• **Required work**
For the records below, give the number of lines in which "networks" appears, and add nothing else.
[Recorded information — start]
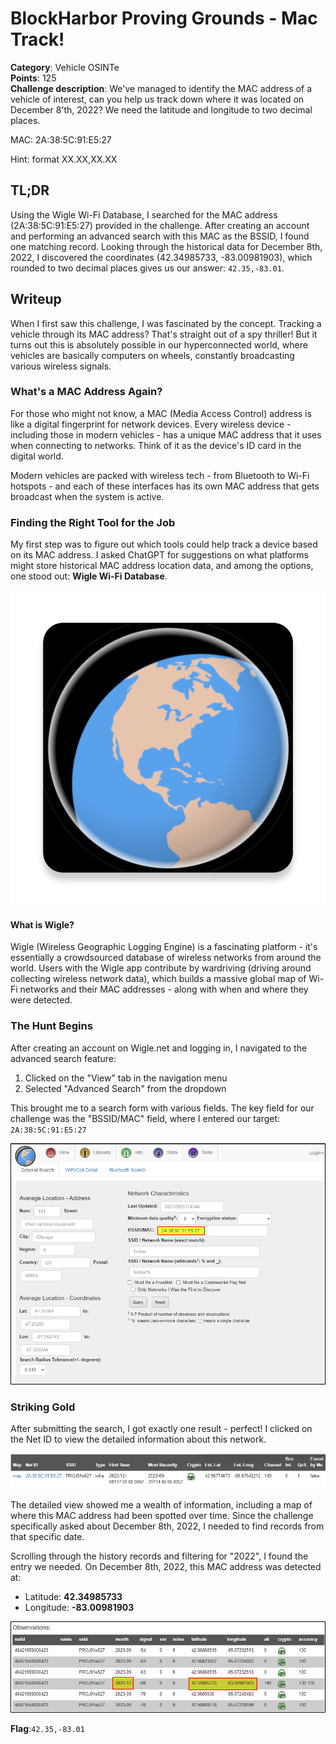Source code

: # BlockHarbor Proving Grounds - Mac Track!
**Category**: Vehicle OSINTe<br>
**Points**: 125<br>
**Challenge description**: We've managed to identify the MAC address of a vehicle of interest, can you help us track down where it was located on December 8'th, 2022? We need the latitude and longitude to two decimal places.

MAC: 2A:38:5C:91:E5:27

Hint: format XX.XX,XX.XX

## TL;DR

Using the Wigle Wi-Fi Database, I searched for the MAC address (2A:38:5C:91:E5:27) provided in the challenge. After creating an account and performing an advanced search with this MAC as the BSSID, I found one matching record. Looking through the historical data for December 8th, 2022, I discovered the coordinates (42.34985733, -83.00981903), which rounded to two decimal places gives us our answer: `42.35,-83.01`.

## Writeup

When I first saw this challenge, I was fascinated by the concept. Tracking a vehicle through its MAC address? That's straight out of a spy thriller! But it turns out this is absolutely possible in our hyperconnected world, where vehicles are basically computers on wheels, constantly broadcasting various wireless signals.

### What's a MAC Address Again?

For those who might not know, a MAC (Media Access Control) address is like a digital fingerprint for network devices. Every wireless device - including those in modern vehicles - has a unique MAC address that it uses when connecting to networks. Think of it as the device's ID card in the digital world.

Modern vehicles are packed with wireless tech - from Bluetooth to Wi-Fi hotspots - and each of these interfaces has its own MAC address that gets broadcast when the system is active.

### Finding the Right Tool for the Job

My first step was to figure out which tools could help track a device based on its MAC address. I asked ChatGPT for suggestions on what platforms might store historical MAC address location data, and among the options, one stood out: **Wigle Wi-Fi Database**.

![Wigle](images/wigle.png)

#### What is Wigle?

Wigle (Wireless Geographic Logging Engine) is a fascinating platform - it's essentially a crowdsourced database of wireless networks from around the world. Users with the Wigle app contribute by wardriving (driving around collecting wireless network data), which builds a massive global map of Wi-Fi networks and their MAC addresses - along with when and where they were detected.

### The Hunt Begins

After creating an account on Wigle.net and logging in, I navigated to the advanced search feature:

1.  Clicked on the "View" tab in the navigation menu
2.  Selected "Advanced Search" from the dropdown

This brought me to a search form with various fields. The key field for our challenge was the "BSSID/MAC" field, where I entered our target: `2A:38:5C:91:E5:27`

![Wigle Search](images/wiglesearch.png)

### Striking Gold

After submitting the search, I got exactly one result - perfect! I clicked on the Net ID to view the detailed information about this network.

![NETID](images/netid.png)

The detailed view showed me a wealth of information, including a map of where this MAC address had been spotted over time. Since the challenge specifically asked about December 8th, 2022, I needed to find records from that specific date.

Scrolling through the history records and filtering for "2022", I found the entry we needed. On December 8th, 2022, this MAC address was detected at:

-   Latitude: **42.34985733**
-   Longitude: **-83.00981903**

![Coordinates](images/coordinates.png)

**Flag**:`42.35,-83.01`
[Recorded information — finish]
• **Answer space**
2